As someone who likes architecture, I can appreciate user-unfriendly buildings; as a Web editor who has drunk from the Jakob Nielsen school of usability, I also think it's insane. It's the Soldier Field dilemma--from all reports (I haven't been in it) it's an outstanding place to watch a game, which by some measures is the point, but the consensus is that it's butt-ugly from the outside, which is what the vast majority sees. Is seeing this thing that's part of your city's landscape "use"? I don't have an answer for you, honestly, but it's an interesting question.
Just e.g.: I did three years at the U. of C. and spent all three in Stony Island, which had been built as faculty housing and was adopted for undergrad use. So I didn't live in Saarinen's (botched) Woodward Court, or the lovely Gothic buildings of Burton-Judson or Snell-Hitchcock, or the bonkers new Max Palevsky. I lived in the most boring dorm on an architecturally sophisticated campus--a red-brick bunker with white walls, thin gray carpet, and that's it. Check it out, it's really ugly.

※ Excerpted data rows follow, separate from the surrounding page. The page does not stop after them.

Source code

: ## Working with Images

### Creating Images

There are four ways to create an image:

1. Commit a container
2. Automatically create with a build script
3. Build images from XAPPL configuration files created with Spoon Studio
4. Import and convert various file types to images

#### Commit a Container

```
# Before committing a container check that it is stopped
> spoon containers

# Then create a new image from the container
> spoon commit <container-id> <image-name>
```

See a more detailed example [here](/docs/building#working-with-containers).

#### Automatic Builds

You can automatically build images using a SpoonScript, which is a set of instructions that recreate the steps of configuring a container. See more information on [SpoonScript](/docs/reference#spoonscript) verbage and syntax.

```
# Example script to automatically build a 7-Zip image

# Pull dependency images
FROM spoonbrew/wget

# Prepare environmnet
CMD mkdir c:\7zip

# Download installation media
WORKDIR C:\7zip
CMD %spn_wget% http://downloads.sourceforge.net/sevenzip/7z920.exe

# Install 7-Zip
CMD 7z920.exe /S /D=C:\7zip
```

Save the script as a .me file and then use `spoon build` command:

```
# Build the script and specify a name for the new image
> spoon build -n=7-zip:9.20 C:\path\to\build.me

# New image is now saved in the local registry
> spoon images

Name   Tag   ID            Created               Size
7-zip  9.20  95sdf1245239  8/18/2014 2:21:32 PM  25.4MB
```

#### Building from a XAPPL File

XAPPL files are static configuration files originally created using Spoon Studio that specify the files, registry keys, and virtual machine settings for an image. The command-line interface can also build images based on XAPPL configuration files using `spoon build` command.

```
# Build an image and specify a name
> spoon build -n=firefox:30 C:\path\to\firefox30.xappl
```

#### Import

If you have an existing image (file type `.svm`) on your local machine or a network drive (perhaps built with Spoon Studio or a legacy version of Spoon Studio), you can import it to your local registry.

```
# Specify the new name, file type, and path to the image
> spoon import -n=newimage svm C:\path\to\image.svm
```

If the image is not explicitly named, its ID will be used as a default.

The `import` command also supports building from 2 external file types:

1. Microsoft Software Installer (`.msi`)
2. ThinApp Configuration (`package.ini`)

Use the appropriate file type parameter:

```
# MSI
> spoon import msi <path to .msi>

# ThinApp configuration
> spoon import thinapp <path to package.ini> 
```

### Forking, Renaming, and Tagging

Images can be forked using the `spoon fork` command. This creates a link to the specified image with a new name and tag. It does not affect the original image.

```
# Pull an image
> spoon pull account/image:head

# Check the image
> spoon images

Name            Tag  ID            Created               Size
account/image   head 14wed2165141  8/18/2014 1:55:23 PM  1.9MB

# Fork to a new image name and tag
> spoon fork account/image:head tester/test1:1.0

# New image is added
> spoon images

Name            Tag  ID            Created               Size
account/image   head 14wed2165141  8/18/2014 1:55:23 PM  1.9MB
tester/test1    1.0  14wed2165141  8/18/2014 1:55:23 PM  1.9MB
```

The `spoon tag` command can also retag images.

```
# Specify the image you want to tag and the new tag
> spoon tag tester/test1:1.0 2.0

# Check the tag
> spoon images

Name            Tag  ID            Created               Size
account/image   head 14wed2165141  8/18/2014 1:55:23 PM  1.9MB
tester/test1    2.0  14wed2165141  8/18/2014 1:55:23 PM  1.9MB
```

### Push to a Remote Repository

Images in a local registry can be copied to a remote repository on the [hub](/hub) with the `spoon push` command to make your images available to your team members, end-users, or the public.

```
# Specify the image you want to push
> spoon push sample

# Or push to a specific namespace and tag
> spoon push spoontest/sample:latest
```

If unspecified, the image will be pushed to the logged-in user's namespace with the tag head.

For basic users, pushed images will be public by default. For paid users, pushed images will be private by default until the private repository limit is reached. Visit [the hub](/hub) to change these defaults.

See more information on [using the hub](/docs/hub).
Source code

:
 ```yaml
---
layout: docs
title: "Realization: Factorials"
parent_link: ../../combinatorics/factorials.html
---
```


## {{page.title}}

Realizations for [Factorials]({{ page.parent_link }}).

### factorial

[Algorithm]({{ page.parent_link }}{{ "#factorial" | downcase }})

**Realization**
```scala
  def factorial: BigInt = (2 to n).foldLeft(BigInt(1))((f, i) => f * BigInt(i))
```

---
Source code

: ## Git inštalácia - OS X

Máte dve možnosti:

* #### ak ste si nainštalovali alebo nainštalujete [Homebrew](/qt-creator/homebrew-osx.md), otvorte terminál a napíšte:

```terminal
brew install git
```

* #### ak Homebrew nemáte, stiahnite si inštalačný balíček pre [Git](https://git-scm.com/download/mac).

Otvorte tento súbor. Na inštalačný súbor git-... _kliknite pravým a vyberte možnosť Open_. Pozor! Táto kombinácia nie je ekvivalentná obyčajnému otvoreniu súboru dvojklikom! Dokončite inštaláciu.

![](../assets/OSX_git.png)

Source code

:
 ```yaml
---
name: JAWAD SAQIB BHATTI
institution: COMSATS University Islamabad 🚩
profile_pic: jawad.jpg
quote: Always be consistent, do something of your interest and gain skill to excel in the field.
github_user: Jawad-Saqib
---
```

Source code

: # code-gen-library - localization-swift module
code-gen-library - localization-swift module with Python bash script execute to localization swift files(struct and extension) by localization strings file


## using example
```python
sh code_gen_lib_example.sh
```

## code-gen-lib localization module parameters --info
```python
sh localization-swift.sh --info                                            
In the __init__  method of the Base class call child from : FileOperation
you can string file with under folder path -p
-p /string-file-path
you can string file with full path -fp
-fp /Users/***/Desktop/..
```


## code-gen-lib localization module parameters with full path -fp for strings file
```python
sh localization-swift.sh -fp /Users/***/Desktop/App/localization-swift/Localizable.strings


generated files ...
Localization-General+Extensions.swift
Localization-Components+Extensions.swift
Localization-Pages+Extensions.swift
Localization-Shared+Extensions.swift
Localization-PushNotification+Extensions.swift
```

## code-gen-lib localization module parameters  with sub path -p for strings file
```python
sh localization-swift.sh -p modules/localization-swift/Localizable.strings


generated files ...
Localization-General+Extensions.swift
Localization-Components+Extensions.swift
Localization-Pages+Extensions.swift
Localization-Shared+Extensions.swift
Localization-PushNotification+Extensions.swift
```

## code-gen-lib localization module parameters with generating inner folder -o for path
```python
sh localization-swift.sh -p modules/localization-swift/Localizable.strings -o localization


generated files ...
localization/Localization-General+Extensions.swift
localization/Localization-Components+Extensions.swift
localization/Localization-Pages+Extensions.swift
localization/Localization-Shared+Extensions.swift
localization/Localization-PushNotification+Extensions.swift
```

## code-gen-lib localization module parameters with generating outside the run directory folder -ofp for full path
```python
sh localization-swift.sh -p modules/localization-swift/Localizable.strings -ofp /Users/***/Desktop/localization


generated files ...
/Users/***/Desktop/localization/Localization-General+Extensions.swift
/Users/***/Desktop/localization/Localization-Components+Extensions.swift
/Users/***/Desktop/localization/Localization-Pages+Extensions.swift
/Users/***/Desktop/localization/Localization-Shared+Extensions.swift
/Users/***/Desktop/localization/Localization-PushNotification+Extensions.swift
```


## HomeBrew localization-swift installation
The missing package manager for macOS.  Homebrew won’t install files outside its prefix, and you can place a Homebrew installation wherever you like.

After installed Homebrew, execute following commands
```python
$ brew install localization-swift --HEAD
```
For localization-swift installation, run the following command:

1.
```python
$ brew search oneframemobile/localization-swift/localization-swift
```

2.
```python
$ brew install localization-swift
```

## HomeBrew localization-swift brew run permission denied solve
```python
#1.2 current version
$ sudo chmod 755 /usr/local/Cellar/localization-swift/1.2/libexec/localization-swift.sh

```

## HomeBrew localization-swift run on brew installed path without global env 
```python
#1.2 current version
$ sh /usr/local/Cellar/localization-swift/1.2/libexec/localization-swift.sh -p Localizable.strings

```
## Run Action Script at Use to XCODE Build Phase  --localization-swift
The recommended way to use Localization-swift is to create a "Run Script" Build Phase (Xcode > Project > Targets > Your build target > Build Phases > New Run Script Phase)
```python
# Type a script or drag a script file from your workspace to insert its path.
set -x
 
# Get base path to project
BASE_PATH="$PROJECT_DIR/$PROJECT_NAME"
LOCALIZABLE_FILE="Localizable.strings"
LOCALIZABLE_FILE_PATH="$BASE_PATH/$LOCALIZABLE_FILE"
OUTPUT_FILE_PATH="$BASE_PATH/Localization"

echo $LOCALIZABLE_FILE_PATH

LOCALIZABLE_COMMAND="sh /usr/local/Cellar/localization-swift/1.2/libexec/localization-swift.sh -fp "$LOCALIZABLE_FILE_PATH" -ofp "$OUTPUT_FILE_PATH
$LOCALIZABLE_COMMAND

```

And it had full bathrooms, studio-size kitchens, large living rooms, central heat, and, perhaps most importantly, large balconies overlooking the Museum of Science and Industry. Overall it was much more pleasant than living in one of the more storied dorms. I'm just saying; something to keep in mind when architect-types rag on the (admittedly ugly) plague of beige towers that dominate Streeterville and the South Loop.
Also: Blair Kamin is kind of a local treasure. If you don't, read his blog and articles.